(Dataset entries)
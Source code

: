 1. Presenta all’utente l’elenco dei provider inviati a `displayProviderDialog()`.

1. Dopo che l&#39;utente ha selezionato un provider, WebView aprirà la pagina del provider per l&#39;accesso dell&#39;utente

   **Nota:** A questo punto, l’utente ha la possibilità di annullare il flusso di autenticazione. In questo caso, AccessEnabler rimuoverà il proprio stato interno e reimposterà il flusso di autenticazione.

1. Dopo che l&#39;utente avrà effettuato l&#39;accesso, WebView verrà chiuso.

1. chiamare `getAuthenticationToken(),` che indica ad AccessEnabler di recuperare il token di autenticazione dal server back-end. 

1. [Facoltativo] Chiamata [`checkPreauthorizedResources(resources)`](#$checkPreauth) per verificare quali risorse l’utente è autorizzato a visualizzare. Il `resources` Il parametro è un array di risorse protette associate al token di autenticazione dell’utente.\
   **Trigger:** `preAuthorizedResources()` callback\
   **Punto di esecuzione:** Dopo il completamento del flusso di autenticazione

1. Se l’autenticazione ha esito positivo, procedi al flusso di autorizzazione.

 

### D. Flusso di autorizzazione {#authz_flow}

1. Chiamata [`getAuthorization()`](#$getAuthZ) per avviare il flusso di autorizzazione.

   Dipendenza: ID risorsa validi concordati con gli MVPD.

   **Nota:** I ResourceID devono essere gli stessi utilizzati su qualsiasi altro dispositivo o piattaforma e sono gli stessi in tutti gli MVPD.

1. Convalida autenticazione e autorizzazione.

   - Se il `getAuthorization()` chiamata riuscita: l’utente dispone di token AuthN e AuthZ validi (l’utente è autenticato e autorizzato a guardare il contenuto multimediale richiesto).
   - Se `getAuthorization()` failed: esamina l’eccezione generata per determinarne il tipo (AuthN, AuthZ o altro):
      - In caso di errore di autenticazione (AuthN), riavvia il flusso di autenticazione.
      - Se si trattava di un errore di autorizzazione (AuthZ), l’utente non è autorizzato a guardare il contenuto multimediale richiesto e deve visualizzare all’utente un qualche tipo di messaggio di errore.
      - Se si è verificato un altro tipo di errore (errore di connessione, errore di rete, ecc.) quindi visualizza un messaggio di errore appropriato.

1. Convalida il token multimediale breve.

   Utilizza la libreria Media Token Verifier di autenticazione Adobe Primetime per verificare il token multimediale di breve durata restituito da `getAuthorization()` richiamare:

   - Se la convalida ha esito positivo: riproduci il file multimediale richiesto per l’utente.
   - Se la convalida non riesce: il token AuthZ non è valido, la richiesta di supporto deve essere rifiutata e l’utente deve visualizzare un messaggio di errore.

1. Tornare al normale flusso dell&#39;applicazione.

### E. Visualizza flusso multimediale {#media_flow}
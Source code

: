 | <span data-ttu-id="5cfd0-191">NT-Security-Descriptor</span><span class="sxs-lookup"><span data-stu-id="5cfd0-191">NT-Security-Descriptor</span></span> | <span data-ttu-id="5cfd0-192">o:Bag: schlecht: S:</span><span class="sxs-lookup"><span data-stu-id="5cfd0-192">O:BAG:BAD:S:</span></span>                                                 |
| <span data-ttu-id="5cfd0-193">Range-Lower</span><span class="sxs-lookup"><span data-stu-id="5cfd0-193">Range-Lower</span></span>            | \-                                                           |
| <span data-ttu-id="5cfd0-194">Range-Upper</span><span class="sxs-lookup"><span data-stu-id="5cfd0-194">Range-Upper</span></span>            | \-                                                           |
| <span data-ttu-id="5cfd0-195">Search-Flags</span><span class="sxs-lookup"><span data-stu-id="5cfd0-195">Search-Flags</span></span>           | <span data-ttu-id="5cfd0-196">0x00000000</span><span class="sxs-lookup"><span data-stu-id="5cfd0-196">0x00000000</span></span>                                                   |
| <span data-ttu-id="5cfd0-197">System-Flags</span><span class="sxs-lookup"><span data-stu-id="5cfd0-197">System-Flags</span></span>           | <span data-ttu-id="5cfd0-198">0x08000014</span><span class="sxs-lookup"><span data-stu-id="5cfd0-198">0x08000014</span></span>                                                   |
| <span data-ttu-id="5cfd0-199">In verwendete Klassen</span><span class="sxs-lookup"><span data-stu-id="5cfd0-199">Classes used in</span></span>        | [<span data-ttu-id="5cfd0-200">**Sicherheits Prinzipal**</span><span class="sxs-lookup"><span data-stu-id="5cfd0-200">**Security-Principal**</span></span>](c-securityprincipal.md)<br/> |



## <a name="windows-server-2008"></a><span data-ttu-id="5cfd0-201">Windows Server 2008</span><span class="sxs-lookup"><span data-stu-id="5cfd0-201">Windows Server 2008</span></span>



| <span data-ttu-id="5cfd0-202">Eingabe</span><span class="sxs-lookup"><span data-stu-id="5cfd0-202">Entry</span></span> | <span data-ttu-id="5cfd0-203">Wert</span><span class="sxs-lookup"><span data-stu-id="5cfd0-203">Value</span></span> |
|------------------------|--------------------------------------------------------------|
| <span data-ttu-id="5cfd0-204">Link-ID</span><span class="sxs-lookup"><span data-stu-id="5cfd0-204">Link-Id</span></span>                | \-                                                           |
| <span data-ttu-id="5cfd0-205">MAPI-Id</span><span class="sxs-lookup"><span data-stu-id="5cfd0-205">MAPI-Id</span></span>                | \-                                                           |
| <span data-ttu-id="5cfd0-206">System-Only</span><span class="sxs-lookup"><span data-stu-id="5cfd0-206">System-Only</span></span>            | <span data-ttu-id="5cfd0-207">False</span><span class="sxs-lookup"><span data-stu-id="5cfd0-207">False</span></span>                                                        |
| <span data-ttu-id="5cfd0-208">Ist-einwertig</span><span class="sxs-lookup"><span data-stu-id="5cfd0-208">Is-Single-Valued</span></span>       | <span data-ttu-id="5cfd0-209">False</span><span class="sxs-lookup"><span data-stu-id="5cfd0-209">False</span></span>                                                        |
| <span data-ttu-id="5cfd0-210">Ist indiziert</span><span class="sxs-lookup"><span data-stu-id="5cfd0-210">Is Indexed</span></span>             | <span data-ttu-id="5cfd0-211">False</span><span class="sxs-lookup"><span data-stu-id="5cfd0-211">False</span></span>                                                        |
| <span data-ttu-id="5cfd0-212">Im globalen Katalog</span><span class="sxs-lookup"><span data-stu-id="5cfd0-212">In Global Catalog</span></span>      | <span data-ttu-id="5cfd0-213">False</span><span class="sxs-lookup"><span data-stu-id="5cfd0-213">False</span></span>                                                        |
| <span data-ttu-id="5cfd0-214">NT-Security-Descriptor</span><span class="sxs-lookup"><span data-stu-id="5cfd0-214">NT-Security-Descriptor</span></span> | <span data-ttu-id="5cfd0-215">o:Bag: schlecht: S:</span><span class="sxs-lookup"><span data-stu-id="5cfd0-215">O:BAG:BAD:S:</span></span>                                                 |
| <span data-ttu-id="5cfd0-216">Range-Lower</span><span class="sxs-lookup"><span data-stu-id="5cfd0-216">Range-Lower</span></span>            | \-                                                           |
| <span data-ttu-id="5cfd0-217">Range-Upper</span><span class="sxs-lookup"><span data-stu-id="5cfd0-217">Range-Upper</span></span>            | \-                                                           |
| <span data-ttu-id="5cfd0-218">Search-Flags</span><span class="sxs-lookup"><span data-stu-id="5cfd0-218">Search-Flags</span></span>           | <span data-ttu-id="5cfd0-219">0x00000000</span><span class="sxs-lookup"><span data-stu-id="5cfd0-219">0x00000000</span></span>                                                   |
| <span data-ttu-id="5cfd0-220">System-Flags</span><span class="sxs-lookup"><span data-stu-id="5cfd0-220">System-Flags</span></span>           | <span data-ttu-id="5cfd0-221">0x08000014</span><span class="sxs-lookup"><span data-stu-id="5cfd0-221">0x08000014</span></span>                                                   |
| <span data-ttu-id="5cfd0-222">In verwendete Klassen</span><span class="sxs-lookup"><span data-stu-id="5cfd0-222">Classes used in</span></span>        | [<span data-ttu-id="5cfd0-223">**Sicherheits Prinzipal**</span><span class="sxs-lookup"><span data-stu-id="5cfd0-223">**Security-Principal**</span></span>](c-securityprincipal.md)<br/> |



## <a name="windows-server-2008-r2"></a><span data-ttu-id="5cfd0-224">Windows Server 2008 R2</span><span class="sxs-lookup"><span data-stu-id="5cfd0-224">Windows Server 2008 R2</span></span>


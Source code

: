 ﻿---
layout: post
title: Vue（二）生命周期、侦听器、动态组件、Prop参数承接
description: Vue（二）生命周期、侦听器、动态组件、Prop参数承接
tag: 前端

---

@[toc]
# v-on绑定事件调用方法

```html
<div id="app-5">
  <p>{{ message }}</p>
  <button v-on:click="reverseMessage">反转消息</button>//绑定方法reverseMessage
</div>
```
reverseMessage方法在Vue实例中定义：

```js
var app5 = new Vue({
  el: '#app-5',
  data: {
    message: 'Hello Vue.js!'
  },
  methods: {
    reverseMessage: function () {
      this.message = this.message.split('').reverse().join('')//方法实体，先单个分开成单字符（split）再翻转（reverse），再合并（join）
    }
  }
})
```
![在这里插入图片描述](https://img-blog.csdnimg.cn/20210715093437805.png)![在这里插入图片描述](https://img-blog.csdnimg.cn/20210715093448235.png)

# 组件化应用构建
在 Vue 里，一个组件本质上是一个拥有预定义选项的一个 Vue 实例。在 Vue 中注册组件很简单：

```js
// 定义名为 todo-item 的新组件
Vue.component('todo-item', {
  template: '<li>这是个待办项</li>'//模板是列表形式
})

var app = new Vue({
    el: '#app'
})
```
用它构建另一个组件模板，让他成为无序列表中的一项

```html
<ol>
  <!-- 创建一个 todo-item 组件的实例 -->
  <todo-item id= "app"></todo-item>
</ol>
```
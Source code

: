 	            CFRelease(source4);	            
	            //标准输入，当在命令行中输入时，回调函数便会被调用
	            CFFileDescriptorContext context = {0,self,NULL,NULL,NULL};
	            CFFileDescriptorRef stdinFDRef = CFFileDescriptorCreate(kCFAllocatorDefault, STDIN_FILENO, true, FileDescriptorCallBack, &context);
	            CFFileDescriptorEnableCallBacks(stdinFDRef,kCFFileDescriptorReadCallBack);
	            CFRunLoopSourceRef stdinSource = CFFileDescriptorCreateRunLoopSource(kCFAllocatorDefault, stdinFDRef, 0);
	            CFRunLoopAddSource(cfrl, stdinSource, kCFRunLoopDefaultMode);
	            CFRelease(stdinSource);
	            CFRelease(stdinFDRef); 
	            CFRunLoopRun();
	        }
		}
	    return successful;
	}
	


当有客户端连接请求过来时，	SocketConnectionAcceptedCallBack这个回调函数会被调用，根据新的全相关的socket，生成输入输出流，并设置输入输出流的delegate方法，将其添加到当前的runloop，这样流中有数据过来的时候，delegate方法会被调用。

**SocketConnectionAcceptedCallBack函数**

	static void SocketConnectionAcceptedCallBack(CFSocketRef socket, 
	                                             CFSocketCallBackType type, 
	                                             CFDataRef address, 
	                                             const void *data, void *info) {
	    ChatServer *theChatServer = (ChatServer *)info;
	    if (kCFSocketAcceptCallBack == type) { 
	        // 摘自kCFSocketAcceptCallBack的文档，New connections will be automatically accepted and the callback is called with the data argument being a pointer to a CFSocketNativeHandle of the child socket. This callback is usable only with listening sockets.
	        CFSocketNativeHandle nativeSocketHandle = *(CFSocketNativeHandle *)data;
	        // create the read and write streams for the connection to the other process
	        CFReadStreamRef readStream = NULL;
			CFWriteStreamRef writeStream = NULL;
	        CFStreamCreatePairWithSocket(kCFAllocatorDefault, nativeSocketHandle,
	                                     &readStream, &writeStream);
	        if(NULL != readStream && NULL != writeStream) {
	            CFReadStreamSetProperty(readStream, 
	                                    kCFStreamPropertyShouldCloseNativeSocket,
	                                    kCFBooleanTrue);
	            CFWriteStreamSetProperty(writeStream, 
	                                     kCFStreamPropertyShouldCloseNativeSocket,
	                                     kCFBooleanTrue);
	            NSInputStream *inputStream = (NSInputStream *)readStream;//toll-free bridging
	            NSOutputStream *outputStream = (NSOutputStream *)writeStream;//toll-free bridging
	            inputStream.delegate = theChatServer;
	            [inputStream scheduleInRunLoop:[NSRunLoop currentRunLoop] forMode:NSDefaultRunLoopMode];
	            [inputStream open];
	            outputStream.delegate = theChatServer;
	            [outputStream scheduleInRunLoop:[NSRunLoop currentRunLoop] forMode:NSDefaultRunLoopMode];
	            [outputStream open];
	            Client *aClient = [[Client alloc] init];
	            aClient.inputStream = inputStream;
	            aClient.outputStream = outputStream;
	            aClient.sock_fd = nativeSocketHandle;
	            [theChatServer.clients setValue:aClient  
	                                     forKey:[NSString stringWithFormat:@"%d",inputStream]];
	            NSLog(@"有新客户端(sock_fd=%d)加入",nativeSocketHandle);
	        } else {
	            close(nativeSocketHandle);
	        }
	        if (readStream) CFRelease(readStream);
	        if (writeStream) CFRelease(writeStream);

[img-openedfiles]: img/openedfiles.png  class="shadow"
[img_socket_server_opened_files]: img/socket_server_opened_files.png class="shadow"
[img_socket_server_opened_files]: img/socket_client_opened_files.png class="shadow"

▸ **Action item**
Every line above holding the string "visualizzare" should be listed.

▸ **Written response**
1. [Facoltativo] Chiamata [`checkPreauthorizedResources(resources)`](#$checkPreauth) per verificare quali risorse l’utente è autorizzato a visualizzare. Il `resources` Il parametro è un array di risorse protette associate al token di autenticazione dell’utente.\
      - Se si trattava di un errore di autorizzazione (AuthZ), l’utente non è autorizzato a guardare il contenuto multimediale richiesto e deve visualizzare all’utente un qualche tipo di messaggio di errore.
   - Se la convalida non riesce: il token AuthZ non è valido, la richiesta di supporto deve essere rifiutata e l’utente deve visualizzare un messaggio di errore.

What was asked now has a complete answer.